The ability to connect and explain seemingly unrelated phenomena is a hallmark of modern science and one of the key ways by which we evaluate the strength of theories. For instance, up until the end of 16th century, European intellectuals considered the motion of the heavens to be utterly distinct from motion here on earth. Celestial objects such as planets and stars moved in circles and earthly objects moved in straight lines. This notion, which was inherited from the ancient Greeks, accorded well with our common sense. But visionaries such as Johannes Kepler, Galileo, and Isaac Newton proposed that there were a set of underlying physical laws that determined all the motion in the universe, regardless of where it took place. Though their claims seemed counter-intuitive, their laws of motion predicted observable phenomena much more accurately than ever before.

A diagram of the apparent motion of the planets around the Earth, known as epicycles.

Other great scientific advancements also unified disparate areas of knowledge. In the 19th century, James Maxwell developed a theory with astonishing explanatory power, encompassing the fields of electricity, magnetism, and optics. Electricity was a complicated phenomenon exhibited by lightning strikes, static shocks, and a few strange fish. Seemingly unrelated was magnetism, evidenced by a certain kind of rock known as lodestone which attracted pieces of iron and had the uncanny ability to act as a directional device (a property familiar to anyone who has used a compass). The third field of exploration was optics, the branch of physics that studies the properties of light. Maxwell’s great achievement was to bring together all three of these fields through his electromagnetic theory of light.1

The effort to unify scientific knowledge continues unabated today. Physicists have been working towards unifying the four fundamental forces of nature: electromagnetism, the weak nuclear force, the strong nuclear force, and gravitation. In popular discourse this effort has been described as the “theory of everything”. Is this label merited? Will all knowledge eventually be unified by science?
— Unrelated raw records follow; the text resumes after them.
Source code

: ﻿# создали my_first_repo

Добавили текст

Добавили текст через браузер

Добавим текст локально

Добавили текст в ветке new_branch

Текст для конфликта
Theoretical physicist Lisa Randall of Harvard University thinks the label “theory of everything” is a great misnomer. Even if physicists were able to unify all four of the basic forces, it would still not constitute a complete theory of everything. Knowledge of all the underlying properties of matter and energy would not be sufficient to fully understand all phenomena in the world. Instead, Randall thinks that we need explanations at a variety of scales, not just the most fundamental.2 That is why there are so many different scientific disciplines in existence today—and why they continue to multiply.

Reaching Limits

Though science has tremendous explanatory power and has expanded rapidly in the past several hundred years, it still has limits. In her book Knocking on Heaven’s Door, Professor Randall cautions us against thinking that our scientific knowledge is absolutely certain:

When scientists say we know something, we mean only that we have certain ideas and theories whose predictions have been well tested over a certain range of distances or energies. These ideas and theories are not necessarily the eternal laws for the ages or the most fundamental of physical laws.3

Though our understanding grows over time, we simply cannot measure every event in the universe at every moment. Scientific knowledge is reliable and well tested, but it is still contingent and subject to revision.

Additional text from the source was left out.